2.3 De echtgenoten zijn met uitsluiting van elke gemeenschap van goederen gehuwd. De winst wordt in de verhouding 70 : 30 verdeeld over belanghebbende en zijn echtgenote. De stakingswinst wordt gelijkelijk verdeeld. Door belanghebbende wordt in het boekjaar 1998/1999 45.43.95 ha land inclusief melkquotum aangekocht. Dit geheel en wat belanghebbende reeds bezat wordt in 1999 weer verkocht.
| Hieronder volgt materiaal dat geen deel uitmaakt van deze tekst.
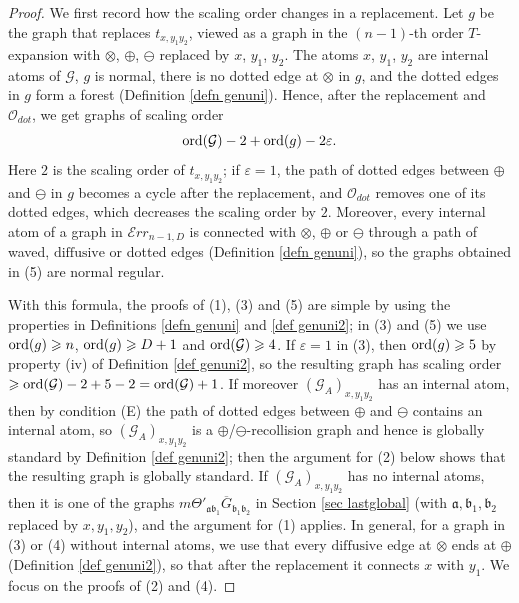 \documentclass{article}
\newcommand{\1}{\mathds{1}}
\numberwithin{equation}{section}
\newcommand{\ord}{{\rm{ord}}}
\newcommand{\fa}{{\mathfrak a}}
\newcommand{\fb}{{\mathfrak b}}
\renewcommand{\cal}{\mathcal}
\renewcommand{\epsilon}{\varepsilon}
\renewcommand{\geq}{\geqslant}
\renewcommand{\ge}{\geq}
\newcommand{\dashed}{\text{diffusive}}
\theoremstyle{plain} %
\theoremstyle{remark}
\newcommand{\Err}{{\mathcal Err}}
\begin{document}
\begin{proof}
We first record how the scaling order changes in a replacement. Let $g$ be the graph that replaces $t_{x,y_1y_2}$, viewed as a graph in the $(n-1)$-th order $T$-expansion with $\otimes$, $\oplus$, $\ominus$ replaced by $x$, $y_1$, $y_2$. The atoms $x$, $y_1$, $y_2$ are internal atoms of $\cal G$, $g$ is normal, there is no dotted edge at $\otimes$ in $g$, and the dotted edges in $g$ form a forest (Definition \ref{defn genuni}). Hence, after the replacement and $\cal O_{dot}$, we get graphs of scaling order
$$\ord(\cal G)-2+\ord(g)-2\epsilon .$$
Here $2$ is the scaling order of $t_{x,y_1y_2}$; if $\epsilon=1$, the path of dotted edges between $\oplus$ and $\ominus$ in $g$ becomes a cycle after the replacement, and $\cal O_{dot}$ removes one of its dotted edges, which decreases the scaling order by $2$. Moreover, every internal atom of a graph in $\Err_{n-1,D}$ is connected with $\otimes$, $\oplus$ or $\ominus$ through a path of waved, $\dashed$ or dotted edges (Definition \ref{defn genuni}), so the graphs obtained in (5) are normal regular.

With this formula, the proofs of (1), (3) and (5) are simple by using the properties in Definitions \ref{defn genuni} and \ref{def genuni2}; in (3) and (5) we use $\ord(g)\ge n$, $\ord(g)\ge D+1$ and $\ord(\cal G)\ge 4$. If $\epsilon=1$ in (3), then $\ord(g)\ge 5$ by property (iv) of Definition \ref{def genuni2}, so the resulting graph has scaling order $\ge \ord(\cal G)-2+5-2=\ord(\cal G)+1$. If moreover $(\cal G_{A})_{x,y_1y_2}$ has an internal atom, then by condition (E) the path of dotted edges between $\oplus$ and $\ominus$ contains an internal atom, so $(\cal G_{A})_{x,y_1y_2}$ is a $\oplus$/$\ominus$-recollision graph and hence is globally standard by Definition \ref{def genuni2}; then the argument for (2) below shows that the resulting graph is globally standard. If $(\cal G_{A})_{x,y_1y_2}$ has no internal atoms, then it is one of the graphs $m\Theta'_{\fa\fb_1}\overline G_{\fb_1\fb_2}$ in Section \ref{sec lastglobal} (with $\fa,\fb_1,\fb_2$ replaced by $x,y_1,y_2$), and the argument for (1) applies. In general, for a graph in (3) or (4) without internal atoms, we use that every $\dashed$ edge at $\otimes$ ends at $\oplus$ (Definition \ref{def genuni2}), so that after the replacement it connects $x$ with $y_1$. We focus on the proofs of (2) and (4).


\end{proof}
\end{document}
2.4 De feiten zijn chronologisch als volgt:
- 7-12-1998: datum van een koopovereenkomst (C), echter niet door belanghebbende ondertekend, betreffende 45.43.95 ha grond, inclusief melkquotum (bijlage 14 bij het verweerschrift).
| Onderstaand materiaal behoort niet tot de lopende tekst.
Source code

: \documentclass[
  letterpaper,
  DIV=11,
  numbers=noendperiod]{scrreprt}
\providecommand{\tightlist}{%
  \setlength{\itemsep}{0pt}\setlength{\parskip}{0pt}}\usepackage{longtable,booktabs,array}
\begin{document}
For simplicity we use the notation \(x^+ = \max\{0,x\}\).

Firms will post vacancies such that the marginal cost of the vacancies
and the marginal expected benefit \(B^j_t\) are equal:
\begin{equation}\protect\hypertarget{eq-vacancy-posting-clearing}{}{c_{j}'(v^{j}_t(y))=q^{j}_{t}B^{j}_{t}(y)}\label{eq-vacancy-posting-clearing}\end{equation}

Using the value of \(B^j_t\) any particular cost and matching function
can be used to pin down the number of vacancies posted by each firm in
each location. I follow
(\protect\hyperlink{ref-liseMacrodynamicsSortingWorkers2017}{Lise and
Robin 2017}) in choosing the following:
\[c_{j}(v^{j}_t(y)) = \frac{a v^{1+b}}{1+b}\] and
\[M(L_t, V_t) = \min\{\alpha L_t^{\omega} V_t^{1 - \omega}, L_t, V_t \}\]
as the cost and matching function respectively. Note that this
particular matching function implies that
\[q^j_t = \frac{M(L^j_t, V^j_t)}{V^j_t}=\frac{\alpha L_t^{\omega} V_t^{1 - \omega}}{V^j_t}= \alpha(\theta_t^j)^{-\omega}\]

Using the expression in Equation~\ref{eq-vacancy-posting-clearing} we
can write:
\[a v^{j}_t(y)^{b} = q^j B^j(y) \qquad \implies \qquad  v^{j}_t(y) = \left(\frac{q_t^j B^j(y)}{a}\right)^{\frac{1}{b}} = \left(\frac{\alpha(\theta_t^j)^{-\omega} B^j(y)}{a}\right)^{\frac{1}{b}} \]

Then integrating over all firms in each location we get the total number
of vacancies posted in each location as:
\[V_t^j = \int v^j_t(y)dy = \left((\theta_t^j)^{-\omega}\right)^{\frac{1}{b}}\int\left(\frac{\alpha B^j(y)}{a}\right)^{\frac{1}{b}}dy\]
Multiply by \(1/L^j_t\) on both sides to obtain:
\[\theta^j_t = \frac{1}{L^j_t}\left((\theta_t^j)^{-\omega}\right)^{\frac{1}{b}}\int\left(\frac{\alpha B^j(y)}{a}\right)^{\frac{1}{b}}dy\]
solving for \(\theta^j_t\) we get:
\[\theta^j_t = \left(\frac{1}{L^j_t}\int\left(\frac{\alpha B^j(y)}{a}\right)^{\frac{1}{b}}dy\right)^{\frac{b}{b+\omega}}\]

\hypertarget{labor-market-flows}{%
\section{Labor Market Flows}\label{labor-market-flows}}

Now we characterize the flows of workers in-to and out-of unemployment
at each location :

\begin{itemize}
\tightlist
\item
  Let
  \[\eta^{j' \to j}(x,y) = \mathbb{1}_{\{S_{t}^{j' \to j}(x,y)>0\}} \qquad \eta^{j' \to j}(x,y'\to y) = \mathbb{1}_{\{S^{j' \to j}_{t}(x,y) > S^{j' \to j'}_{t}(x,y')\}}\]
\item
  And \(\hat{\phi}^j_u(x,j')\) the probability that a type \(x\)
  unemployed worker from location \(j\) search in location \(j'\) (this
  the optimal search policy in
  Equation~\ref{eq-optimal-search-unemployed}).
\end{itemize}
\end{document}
- 22-1-1999: overeenkomst van koop en verkoop betreffende 45.43.95 ha grond voor de som van f 1.700.000,- inclusief
f 635.000,- voor het aan de verkoper als verpachter toekomende deel in de waarde van het op deze grond rustende melkquotum ad 370.686 kg. Dit blijkens de akte van levering van 15 maart 1999. De koper in deze is belanghebbende. De verkopers zijn de erven D (zie bijlage 17 blad 1 onderaan bij het verweerschrift). Koper was pachter van de aangekochte grond. De helft van de waarde van het melkquotum kwam belanghebbende al als pachter toe; zoals hiervoor is aangegeven is het gebruik van het melkquotum bij de oprichting van de maatschap ingebracht.
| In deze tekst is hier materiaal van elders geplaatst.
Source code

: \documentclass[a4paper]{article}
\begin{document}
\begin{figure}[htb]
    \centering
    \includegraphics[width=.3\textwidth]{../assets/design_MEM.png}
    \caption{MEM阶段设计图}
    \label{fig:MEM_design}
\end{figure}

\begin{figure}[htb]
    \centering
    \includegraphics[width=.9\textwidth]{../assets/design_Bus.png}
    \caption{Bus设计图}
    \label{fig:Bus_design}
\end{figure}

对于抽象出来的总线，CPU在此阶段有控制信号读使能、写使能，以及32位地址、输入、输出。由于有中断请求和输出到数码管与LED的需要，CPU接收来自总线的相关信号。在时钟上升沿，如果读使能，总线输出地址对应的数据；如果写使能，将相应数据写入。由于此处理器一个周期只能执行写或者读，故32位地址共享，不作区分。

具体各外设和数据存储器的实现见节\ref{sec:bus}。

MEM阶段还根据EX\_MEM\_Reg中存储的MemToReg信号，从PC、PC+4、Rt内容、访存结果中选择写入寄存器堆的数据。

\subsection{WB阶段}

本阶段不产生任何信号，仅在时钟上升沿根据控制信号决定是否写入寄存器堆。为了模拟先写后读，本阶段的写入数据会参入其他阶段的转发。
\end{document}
- januari/maart 1999: overeenkomst tussen belanghebbende en E B.V. betreffende een volmacht om namens belanghebbende een referentiehoeveelheid melk ter grootte van 391.524 kg. te verkopen (bijlage 15 bij het verweerschrift). E B.V. wordt vertegenwoordigd door de heer F. Er wordt een koopprijs gegarandeerd van f 1.350.000,- en de verkoop zal voor 15 mei 1999 tot stand komen.
- begin februari 1999: verzoek van belanghebbende aan de inspecteur om zo spoedig mogelijk het op 22-1-1999 aangekochte door de afdeling waardeonderzoek te laten taxeren. Het vervolgens opgemaakte taxatierapport dateert van 17 februari 1999.
- 25 februari 1999: koopovereenkomst tussen G BV en de heren H betreffende hetgeen door belanghebbende in 1999 wordt verkocht, exclusief het melkquotum. In de overeenkomst wordt geen voorbehoud gemaakt. De datum van deze overeenkomst is in de akte van levering terug te vinden (bijlage 21 bij het verweerschrift).
- 15 maart 1999: akte van levering betreffende 45.43.95 ha grond (bijlage 17 bij het verweerschrift). De koper is belanghebbende. De verkopers zijn de erven D. De betreffende koopovereenkomst dateerde van 22-1-1999 (bijlage 17 blad 1 onderaan bij verweerschrift).
- 16 augustus 1999: akte van levering: verkoper is belanghebbende, koper is G BV en akte van levering: verkoper is G BV, kopers zijn de heren H. Beide leveringen betreffen 46.25.70 ha grond en tevens de boerderij, de ligboxenstal, de jongveestal, de ondergrond, het erf, de tuin, staande en gelegen te L (bijlagen 20 en 21 bij het verweerschrift).
2.5 Op 16 maart 1999 vangt de taxateur van de afdeling waardeonderzoek signalen op dat belanghebbende zijn bedrijf zou hebben verkocht. Deze taxateur had in februari op verzoek van de inspecteur de aankoop door belanghebbende getaxeerd (bijlage 16 bij het verweerschrift). Tevens zou belanghebbende voornemens zijn naar Amerika te emigreren. Op deze datum wordt door de Belastingdienst te Heerenveen getracht de signalen te verifieren. Navraag bij belanghebbende zelf levert niets op. Er wordt tevens contact gezocht met de heer H, de uiteindelijke koper. Deze bevestigt dat hij het bedrijf van belanghebbende heeft gekocht.
2.6 Het boekjaar loopt van mei tot mei, echter voor het laatste jaar 1998/1999 geldt, in verband met de verkoop, een lang boekjaar.
2.7 De inspecteur heeft de aanslag vastgesteld naar een belastbaar inkomen, berekend als volgt:
belastbaar inkomen volgens aangifte f 286.515,-
bij: pachtersvoordeel f 355.000,-
landbouwvrijstelling n.v.t. f 797.835,-
melkquotum f 165.546,-
lijfrentepremie f 213.708,-
f 1.532.089,-
vastgesteld belastbaar inkomen f 1.818.604,-.
De inspecteur heeft de correcties toegelicht in zijn brief aan belanghebbende van 11 juli 2001 (bijlage 22 bij het verweerschrift).
In bijlage 1 bij het verweerschrift zijn de betreffende posten cijfermatig weergegeven door belanghebbende.